TASK REQUIREMENTS:
A word-for-word copy of the entries, with images excluded, is the expected answer.

DATA SHOWN:
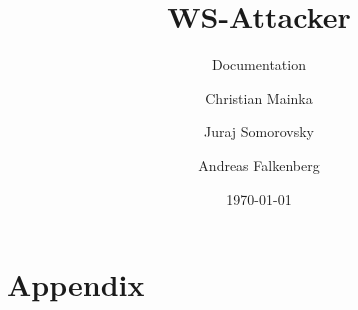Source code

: \documentclass[a4paper,12pt,english,parskip=half,english]{scrartcl}
\title{WS-Attacker}
\subtitle{Documentation}
\author{Christian Mainka \and Juraj Somorovsky \and Andreas Falkenberg}
\date{\today}
\newcommand{\mysection}{}
\let\mysection=\section
\renewcommand{\section}{\pagebreak[4]\mysection}
\begin{document}
\maketitle

\begin{abstract}
    
\end{abstract}

\tableofcontents





\appendix
{}
\section*{Appendix}
\ihead[]{}
\let\section\subsection


\end{document}
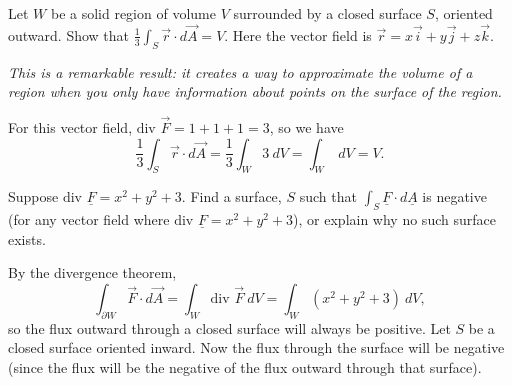 \documentclass[12pt,letterpaper,noanswers]{exam}
\begin{document}
\begin{questions}







\question 
\begin{parts}
\item Let $W$ be a solid region of volume $V$ surrounded by a closed surface $S$, oriented outward.  Show that $\displaystyle \frac{1}{3}\int_S \vec r\cdot d\vec A = V$.  Here the vector field is $\vec r = x\vec i + y\vec j + z\vec k$.  

\emph{This is a remarkable result: it creates a way to approximate the volume of a region when you only have information about points on the surface of the region.}
\begin{solution}
For this vector field, $\text{div }\vec F = 1 + 1 + 1 = 3$, so we have \[\frac{1}{3}\int_S\vec r\cdot d\vec A = \frac{1}{3}\int_W 3\ dV = \int_W \ dV = V.\]
\end{solution}
\item Suppose $\text{div }\underline F = x^2+y^2+3$.  Find a surface, $S$ such that $\int_S\underline F\cdot d\underline A$ is negative (for any vector field where $\text{div }\underline F = x^2+y^2+3$), or explain why no such surface exists.
\begin{solution}
By the divergence theorem,
\[\int_{\partial W} \vec F \cdot d\vec A = \int_W \text{div }\vec F\ dV = \int_W (x^2+y^2+3)\ dV,\] so the flux outward through a closed surface will always be positive.  Let $S$ be a closed surface oriented inward.  Now the flux through the surface will be negative (since the flux will be the negative of the flux outward through that surface).
\end{solution}
\end{parts}


\end{questions}
\end{document}
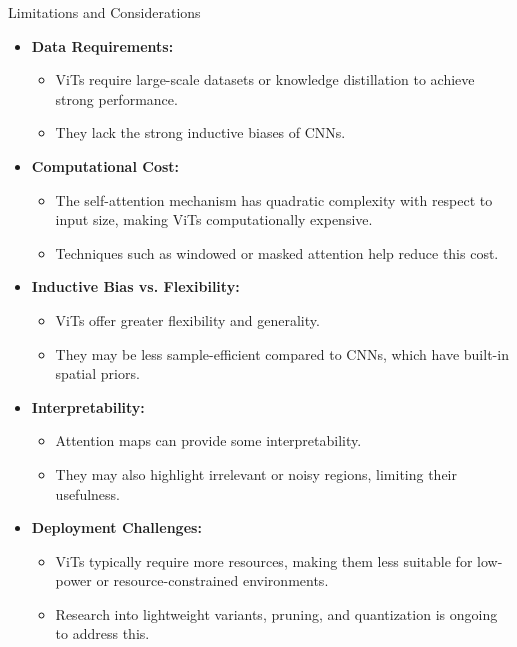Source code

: \begin{frame}[allowframebreaks]{Limitations and Considerations}
    \begin{itemize}
        \item \textbf{Data Requirements:}
        \begin{itemize}
            \item ViTs require large-scale datasets or knowledge distillation to achieve strong performance.
            \item They lack the strong inductive biases of CNNs.
        \end{itemize}

        \item \textbf{Computational Cost:}
        \begin{itemize}
            \item The self-attention mechanism has quadratic complexity with respect to input size, making ViTs computationally expensive.
            \item Techniques such as windowed or masked attention help reduce this cost.
        \end{itemize}

        \item \textbf{Inductive Bias vs. Flexibility:}
        \begin{itemize}
            \item ViTs offer greater flexibility and generality.
            \item They may be less sample-efficient compared to CNNs, which have built-in spatial priors.
        \end{itemize}

        \framebreak

        \item \textbf{Interpretability:}
        \begin{itemize}
            \item Attention maps can provide some interpretability.
            \item They may also highlight irrelevant or noisy regions, limiting their usefulness.
        \end{itemize}

        \item \textbf{Deployment Challenges:}
        \begin{itemize}
            \item ViTs typically require more resources, making them less suitable for low-power or resource-constrained environments.
            \item Research into lightweight variants, pruning, and quantization is ongoing to address this.
        \end{itemize}
    \end{itemize}


\end{frame}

REPLY:
Source code

: \documentclass[a4paper,12pt,english,parskip=half,english]{scrartcl}
\title{WS-Attacker}
\subtitle{Documentation}
\author{Christian Mainka \and Juraj Somorovsky \and Andreas Falkenberg}
\date{\today}
\newcommand{\mysection}{}
\let\mysection=\section
\renewcommand{\section}{\pagebreak[4]\mysection}
\begin{document}
\maketitle

\begin{abstract}
    
\end{abstract}

\tableofcontents





\appendix
{}
\section*{Appendix}
\ihead[]{}
\let\section\subsection


\end{document}
 \documentclass[12pt,letterpaper,noanswers]{exam}
\begin{document}
\begin{questions}







\question 
\begin{parts}
\item Let $W$ be a solid region of volume $V$ surrounded by a closed surface $S$, oriented outward.  Show that $\displaystyle \frac{1}{3}\int_S \vec r\cdot d\vec A = V$.  Here the vector field is $\vec r = x\vec i + y\vec j + z\vec k$.  

\emph{This is a remarkable result: it creates a way to approximate the volume of a region when you only have information about points on the surface of the region.}
\begin{solution}
For this vector field, $\text{div }\vec F = 1 + 1 + 1 = 3$, so we have \[\frac{1}{3}\int_S\vec r\cdot d\vec A = \frac{1}{3}\int_W 3\ dV = \int_W \ dV = V.\]
\end{solution}
\item Suppose $\text{div }\underline F = x^2+y^2+3$.  Find a surface, $S$ such that $\int_S\underline F\cdot d\underline A$ is negative (for any vector field where $\text{div }\underline F = x^2+y^2+3$), or explain why no such surface exists.
\begin{solution}
By the divergence theorem,
\[\int_{\partial W} \vec F \cdot d\vec A = \int_W \text{div }\vec F\ dV = \int_W (x^2+y^2+3)\ dV,\] so the flux outward through a closed surface will always be positive.  Let $S$ be a closed surface oriented inward.  Now the flux through the surface will be negative (since the flux will be the negative of the flux outward through that surface).
\end{solution}
\end{parts}


\end{questions}
\end{document}
Source code

: \begin{frame}[allowframebreaks]{Limitations and Considerations}
    \begin{itemize}
        \item \textbf{Data Requirements:}
        \begin{itemize}
            \item ViTs require large-scale datasets or knowledge distillation to achieve strong performance.
            \item They lack the strong inductive biases of CNNs.
        \end{itemize}

        \item \textbf{Computational Cost:}
        \begin{itemize}
            \item The self-attention mechanism has quadratic complexity with respect to input size, making ViTs computationally expensive.
            \item Techniques such as windowed or masked attention help reduce this cost.
        \end{itemize}

        \item \textbf{Inductive Bias vs. Flexibility:}
        \begin{itemize}
            \item ViTs offer greater flexibility and generality.
            \item They may be less sample-efficient compared to CNNs, which have built-in spatial priors.
        \end{itemize}

        \framebreak

        \item \textbf{Interpretability:}
        \begin{itemize}
            \item Attention maps can provide some interpretability.
            \item They may also highlight irrelevant or noisy regions, limiting their usefulness.
        \end{itemize}

        \item \textbf{Deployment Challenges:}
        \begin{itemize}
            \item ViTs typically require more resources, making them less suitable for low-power or resource-constrained environments.
            \item Research into lightweight variants, pruning, and quantization is ongoing to address this.
        \end{itemize}
    \end{itemize}


\end{frame}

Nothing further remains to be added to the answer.